Plus précisément, les recherches actuellement menées sur la Covid-19 sont susceptibles de donner lieu à des AMM portant notamment sur des combinaisons fixes de principes actifs pouvant bénéficier de la protection autonome de leurs données et de leur propre exclusivité de marché, quand bien même les principes actifs objet de ces combinaisons, pris individuellement, sont déjà autorisés depuis plusieurs années.

Or, il n’existe pas d’exception à ces protections/exclusivités tenant à l’octroi d’une licence d’office.

Autorisations temporaires d’utilisation (ATU).

– En vue de pallier ce blocage, le candidat à la licence pourrait requérir une autorisation temporaire d’utilisation (ATU). Cet outil, régulièrement utilisé par l’Agence nationale de sécurité du médicament et des produits de santé (ANSM), autorise l’utilisation « de certains médicaments [pour] traiter des maladies graves ou rares en l’absence de traitement approprié » (art. L. 5121-12 du CSP). Cela semble répondre à la problématique de la Covid-19 puisque l’ATU permet « l’accès précoce à de nouveaux traitements lorsqu’il existe un réel besoin de santé publique ».

À ce titre, il est possible que certains traitements princeps de la Covid-19 ne bénéficient pas, au moins dans un premier temps, d’une véritable AMM mais seulement d’une ATU. Or, ces ATU pourraient ne pas être considérées comme de véritables « traitements appropriés », ce qui permettrait alors l’octroi d’une ATU au profit du candidat licencié pour le produit incorporant l’invention couverte par la licence d’office.

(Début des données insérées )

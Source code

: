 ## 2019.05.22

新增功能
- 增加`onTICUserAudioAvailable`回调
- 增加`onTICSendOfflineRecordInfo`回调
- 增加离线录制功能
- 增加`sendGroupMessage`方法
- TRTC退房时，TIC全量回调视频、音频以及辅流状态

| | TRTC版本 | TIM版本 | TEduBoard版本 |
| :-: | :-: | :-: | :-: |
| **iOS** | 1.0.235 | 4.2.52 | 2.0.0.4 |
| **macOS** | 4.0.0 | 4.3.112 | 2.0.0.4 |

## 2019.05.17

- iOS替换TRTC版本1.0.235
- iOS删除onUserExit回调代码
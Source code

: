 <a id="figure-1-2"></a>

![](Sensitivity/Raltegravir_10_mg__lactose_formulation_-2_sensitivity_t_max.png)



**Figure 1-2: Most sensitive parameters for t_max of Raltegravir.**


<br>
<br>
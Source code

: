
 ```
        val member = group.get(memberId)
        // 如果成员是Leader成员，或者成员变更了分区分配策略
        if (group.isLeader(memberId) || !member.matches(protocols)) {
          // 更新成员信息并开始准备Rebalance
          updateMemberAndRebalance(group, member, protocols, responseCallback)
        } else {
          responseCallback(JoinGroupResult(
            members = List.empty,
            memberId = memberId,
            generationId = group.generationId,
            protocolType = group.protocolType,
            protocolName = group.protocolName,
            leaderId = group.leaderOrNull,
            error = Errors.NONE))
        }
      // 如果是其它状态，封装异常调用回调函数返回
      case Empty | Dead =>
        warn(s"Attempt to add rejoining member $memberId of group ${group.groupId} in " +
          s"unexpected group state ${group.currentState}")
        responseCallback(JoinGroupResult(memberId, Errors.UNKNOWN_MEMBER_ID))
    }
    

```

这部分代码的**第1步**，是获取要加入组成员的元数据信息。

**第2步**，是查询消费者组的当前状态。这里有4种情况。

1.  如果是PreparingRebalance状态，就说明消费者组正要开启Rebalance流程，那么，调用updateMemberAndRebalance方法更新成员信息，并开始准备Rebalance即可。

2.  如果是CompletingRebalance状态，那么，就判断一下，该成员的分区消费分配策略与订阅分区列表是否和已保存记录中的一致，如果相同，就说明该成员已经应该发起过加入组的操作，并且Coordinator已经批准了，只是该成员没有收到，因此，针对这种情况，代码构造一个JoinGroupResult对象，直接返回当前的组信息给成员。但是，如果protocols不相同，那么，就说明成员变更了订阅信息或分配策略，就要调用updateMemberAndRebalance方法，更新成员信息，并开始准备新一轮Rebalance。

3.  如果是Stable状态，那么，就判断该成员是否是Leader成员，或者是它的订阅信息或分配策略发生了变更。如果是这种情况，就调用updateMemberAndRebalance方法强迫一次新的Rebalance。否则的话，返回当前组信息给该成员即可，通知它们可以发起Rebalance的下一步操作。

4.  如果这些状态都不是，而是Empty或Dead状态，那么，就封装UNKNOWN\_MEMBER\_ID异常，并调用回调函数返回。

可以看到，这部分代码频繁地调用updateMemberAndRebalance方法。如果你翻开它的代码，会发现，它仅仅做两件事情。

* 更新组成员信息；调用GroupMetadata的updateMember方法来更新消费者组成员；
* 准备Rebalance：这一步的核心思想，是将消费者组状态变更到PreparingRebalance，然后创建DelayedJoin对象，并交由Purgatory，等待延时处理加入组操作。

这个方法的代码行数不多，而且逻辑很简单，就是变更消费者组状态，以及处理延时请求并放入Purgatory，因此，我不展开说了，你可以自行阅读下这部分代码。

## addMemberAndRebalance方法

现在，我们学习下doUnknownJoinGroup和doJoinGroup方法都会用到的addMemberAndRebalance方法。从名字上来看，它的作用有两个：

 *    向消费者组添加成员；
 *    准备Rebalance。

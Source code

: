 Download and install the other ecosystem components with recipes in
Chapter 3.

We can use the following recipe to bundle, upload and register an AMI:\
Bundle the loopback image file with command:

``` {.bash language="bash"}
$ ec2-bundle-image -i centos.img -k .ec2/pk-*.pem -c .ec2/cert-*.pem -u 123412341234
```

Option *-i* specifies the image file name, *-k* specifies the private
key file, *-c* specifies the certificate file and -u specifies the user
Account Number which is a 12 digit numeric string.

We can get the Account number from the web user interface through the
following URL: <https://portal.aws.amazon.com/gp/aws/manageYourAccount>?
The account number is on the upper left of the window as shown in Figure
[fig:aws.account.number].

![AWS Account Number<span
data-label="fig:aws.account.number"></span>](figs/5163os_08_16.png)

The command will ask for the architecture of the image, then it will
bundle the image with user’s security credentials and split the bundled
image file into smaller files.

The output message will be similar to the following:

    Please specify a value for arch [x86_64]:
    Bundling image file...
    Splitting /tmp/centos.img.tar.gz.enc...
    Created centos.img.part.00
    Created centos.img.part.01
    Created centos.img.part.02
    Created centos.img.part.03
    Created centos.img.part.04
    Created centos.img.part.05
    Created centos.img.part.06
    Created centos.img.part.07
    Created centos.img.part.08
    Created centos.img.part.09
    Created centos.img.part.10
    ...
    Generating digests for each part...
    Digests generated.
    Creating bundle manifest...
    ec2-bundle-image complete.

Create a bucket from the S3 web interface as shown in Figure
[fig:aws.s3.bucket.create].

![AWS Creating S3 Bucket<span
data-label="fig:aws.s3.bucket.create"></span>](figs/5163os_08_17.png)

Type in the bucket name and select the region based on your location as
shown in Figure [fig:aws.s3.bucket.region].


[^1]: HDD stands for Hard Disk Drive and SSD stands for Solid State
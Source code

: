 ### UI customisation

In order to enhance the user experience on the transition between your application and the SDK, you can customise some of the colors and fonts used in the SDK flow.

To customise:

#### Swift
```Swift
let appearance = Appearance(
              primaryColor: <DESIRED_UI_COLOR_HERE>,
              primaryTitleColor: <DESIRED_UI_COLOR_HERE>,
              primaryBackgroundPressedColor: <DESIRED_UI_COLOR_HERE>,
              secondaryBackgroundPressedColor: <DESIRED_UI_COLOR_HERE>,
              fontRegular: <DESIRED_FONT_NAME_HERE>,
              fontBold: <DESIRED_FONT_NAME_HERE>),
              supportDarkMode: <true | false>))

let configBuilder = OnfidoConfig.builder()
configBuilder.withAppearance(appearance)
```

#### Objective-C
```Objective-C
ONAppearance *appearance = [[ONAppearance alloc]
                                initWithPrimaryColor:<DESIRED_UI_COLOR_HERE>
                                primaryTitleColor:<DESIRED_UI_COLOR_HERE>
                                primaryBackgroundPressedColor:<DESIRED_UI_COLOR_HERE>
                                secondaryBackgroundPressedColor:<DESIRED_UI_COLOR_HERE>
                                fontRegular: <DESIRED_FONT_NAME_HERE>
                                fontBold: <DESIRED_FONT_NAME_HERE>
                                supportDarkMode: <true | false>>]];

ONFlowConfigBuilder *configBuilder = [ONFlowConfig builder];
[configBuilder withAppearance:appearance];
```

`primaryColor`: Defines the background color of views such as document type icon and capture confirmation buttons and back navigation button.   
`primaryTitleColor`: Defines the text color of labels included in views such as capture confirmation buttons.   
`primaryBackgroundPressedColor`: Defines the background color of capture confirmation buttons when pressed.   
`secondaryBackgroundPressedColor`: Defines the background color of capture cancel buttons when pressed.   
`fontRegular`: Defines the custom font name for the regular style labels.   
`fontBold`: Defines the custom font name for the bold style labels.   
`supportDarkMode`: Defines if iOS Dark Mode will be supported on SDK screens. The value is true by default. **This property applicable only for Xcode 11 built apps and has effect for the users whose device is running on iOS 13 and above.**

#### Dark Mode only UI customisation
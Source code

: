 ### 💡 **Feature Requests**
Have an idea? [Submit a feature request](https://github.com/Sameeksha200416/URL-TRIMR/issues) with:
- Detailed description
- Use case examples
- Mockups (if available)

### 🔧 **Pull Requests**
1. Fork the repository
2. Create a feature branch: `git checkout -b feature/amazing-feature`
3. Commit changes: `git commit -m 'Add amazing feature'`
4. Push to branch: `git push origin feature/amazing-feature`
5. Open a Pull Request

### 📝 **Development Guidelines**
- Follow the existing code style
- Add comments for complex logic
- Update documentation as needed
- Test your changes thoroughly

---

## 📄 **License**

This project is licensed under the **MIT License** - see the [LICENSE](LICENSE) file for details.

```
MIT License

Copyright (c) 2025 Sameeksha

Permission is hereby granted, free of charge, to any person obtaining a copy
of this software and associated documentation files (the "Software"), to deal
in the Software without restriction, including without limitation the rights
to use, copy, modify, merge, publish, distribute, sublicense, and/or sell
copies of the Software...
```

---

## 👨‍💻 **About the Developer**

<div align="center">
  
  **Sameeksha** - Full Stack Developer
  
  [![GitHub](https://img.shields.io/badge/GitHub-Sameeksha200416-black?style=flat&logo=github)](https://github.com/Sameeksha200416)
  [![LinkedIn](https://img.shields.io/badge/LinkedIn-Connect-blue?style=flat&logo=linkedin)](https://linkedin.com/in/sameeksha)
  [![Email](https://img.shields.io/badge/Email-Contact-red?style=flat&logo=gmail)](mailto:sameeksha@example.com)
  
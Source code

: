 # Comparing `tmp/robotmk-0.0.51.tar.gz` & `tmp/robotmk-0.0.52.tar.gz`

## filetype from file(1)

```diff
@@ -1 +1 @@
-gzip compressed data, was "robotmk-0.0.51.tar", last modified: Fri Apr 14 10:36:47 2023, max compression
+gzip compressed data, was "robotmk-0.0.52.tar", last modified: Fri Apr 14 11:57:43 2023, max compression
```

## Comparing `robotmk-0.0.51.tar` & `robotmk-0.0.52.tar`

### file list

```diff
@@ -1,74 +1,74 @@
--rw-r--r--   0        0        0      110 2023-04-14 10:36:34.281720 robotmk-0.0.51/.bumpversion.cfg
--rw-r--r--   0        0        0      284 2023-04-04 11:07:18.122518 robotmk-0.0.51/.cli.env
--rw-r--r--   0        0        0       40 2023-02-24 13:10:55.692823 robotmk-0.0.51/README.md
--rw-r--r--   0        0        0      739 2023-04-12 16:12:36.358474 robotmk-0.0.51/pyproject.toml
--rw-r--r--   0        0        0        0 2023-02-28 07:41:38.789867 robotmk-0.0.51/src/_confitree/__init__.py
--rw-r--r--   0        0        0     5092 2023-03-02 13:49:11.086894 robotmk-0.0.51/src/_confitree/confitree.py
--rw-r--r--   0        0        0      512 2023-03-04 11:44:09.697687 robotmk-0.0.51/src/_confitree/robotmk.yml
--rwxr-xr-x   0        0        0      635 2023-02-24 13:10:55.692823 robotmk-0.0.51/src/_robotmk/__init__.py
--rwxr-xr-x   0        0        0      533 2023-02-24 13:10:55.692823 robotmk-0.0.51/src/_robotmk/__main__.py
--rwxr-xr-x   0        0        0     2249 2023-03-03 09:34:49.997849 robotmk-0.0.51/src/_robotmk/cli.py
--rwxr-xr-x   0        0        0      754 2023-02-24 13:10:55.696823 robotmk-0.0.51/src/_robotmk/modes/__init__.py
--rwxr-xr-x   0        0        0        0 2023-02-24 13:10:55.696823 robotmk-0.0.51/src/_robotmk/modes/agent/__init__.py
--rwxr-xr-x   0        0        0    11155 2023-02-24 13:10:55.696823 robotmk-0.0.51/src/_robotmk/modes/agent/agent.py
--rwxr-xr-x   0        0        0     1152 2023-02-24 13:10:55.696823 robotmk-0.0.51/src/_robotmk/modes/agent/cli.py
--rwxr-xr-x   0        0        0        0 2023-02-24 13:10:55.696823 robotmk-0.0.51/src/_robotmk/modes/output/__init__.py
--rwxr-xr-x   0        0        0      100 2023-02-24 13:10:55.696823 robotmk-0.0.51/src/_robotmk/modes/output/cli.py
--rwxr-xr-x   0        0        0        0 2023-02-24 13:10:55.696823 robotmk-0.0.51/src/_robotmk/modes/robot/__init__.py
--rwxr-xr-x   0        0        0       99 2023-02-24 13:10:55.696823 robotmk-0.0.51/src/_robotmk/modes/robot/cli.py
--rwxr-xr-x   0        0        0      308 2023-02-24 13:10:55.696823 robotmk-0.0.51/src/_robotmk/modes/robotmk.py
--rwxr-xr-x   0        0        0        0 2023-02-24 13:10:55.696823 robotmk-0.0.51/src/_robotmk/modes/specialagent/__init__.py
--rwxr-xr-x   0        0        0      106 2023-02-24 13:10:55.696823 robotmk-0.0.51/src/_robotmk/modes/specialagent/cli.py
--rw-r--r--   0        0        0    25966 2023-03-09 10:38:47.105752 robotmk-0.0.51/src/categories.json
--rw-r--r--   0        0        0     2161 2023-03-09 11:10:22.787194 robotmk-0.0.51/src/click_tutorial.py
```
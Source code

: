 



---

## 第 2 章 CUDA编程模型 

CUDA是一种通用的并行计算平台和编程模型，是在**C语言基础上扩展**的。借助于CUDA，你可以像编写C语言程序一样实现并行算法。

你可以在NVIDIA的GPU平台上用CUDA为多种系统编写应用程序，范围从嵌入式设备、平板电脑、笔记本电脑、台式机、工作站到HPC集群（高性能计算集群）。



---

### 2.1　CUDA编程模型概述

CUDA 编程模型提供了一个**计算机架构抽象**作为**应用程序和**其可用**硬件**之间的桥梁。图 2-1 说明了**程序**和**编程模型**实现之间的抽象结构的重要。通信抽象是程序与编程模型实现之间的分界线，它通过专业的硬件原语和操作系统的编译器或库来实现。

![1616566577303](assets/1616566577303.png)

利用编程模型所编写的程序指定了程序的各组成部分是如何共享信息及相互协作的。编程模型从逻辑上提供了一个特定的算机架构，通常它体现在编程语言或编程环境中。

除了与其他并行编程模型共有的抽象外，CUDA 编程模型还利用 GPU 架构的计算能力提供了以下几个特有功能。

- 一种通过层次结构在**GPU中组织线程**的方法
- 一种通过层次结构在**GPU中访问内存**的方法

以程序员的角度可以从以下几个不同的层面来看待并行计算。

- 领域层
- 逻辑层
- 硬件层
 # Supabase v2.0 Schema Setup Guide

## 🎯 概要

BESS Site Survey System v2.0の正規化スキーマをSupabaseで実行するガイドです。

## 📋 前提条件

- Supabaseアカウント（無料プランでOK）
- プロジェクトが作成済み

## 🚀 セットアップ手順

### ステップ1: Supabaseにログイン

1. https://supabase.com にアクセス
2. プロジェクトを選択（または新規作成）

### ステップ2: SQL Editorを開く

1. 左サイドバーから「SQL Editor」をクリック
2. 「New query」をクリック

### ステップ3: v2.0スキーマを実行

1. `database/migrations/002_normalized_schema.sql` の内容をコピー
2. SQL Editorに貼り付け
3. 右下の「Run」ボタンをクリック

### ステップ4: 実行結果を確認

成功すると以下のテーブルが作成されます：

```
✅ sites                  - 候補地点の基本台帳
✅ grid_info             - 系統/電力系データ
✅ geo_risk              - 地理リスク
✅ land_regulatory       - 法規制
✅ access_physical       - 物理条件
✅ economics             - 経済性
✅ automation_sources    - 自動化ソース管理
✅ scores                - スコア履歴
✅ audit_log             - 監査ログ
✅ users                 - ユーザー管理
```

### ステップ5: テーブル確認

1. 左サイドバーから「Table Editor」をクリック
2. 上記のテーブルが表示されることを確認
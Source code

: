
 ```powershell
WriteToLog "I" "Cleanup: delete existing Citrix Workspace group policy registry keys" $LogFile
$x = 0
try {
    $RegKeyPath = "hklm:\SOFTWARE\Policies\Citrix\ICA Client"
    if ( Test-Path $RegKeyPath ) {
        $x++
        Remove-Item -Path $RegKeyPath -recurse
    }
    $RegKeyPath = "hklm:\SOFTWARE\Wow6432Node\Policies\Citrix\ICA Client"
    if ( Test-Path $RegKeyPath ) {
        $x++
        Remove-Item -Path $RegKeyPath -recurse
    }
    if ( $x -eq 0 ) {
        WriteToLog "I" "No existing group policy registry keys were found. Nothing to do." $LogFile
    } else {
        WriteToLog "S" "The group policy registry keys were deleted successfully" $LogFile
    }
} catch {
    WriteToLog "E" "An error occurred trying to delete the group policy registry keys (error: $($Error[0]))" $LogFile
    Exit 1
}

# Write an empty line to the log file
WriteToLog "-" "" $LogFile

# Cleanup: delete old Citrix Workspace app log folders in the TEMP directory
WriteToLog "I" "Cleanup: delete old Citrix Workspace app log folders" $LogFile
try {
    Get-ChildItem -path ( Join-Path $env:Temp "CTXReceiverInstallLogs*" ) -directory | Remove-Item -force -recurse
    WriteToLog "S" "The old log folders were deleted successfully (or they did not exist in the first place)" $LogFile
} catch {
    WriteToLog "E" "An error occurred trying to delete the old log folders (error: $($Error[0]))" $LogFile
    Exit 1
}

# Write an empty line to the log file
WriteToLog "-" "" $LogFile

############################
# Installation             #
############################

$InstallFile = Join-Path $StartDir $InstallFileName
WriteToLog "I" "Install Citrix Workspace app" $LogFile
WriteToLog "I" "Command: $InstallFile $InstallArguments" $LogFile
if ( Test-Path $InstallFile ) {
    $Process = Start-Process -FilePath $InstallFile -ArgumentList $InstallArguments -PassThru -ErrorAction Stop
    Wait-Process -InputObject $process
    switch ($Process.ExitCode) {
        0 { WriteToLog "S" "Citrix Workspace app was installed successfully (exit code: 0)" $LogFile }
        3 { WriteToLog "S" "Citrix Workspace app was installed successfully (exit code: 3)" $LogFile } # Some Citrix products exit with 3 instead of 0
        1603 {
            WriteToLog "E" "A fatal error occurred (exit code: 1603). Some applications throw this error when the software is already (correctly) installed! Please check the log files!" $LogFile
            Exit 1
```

Cependant, cela imposerait au candidat à la licence d’obtenir une ATU avant que les traitements actuellement testés ne fassent l’objet d’une AMM au profit des laboratoires titulaires des droits de brevet. Le candidat licencié, accusant par définition un temps de retard, ne part pas gagnant.

C’est pourquoi, afin que les ATU puissent également s’appliquer aux cas où des AMM auraient été obtenues – notamment par les brevetés, mais où les médicaments en cause seraient mis à la disposition du public en quantités insuffisantes ou à des prix anormalement élevés, il est proposé de modifier l’article L. 5121-12 du CSP afin de permettre un élargissement de l’accès aux ATU.

b) Obtention d’une autorisation de commercialisation en sollicitant le titulaire du brevet

Pour bénéficier de la qualification légale requise, le candidat à la licence pourrait non plus développer son propre produit mais solliciter directement le breveté. En pratique, une licence de brevet sur un médicament emporte souvent, en parallèle, une cession d’une copie de l’AMM, appelée AMM bis, ou la mise à disposition du licencié par le breveté de tous les documents et données nécessaires afin que le licencié dépose une demande et obtienne une AMM.

Par ailleurs, les licences de brevet emportent quasi-systématiquement licence du savoir-faire correspondant de sorte, là encore, à ce que la licence puisse être concrètement mise en oeuvre, ce qui participe de la qualification « technique » du candidat à la licence.

Or, les dispositions de l’article L. 613-17 du CPI n’envisagent pas ces éléments. Par conséquent, l’article devrait être modifié afin d’assurer que la licence d’office emporte également une mise à disposition du licencié par le breveté de tous les éléments raisonnablement nécessaires en vue de la commercialisation de l’invention brevetée.